* _AIM OF THE EXERCISE_
Pick out every line in the data below that holds "Arithmetic".

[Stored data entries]
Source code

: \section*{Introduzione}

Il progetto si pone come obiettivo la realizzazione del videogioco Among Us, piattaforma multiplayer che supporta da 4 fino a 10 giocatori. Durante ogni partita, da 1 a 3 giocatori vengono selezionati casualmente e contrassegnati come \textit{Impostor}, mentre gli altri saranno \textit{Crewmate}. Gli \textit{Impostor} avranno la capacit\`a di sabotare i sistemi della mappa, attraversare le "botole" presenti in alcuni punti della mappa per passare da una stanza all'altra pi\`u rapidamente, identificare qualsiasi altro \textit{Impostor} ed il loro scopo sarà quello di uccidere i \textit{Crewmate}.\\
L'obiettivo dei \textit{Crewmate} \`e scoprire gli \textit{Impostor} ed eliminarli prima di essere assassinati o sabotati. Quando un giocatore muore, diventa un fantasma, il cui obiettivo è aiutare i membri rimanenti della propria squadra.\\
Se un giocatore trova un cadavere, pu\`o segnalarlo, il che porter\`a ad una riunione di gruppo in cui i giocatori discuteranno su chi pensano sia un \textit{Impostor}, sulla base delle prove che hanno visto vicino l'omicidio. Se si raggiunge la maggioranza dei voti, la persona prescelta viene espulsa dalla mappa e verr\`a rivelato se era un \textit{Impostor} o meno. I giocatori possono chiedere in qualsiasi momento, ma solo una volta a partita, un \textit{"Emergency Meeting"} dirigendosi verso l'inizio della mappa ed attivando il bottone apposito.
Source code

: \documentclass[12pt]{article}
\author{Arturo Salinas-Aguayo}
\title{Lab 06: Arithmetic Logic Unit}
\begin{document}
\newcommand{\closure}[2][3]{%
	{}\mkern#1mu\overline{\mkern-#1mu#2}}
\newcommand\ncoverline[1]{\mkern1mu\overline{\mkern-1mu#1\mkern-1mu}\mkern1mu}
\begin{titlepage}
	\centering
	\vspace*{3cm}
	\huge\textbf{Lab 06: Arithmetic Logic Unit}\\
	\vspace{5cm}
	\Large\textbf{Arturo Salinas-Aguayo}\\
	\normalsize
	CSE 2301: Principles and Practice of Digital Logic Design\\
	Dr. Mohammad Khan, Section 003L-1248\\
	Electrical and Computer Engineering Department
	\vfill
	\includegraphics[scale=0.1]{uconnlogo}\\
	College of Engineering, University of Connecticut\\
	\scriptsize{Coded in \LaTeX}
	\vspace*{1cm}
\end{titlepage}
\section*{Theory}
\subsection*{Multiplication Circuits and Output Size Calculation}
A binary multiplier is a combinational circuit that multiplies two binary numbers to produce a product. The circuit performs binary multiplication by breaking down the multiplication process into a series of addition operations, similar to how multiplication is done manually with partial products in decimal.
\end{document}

* _EXPECTED OUTPUT_
\title{Lab 06: Arithmetic Logic Unit}
	\huge\textbf{Lab 06: Arithmetic Logic Unit}\\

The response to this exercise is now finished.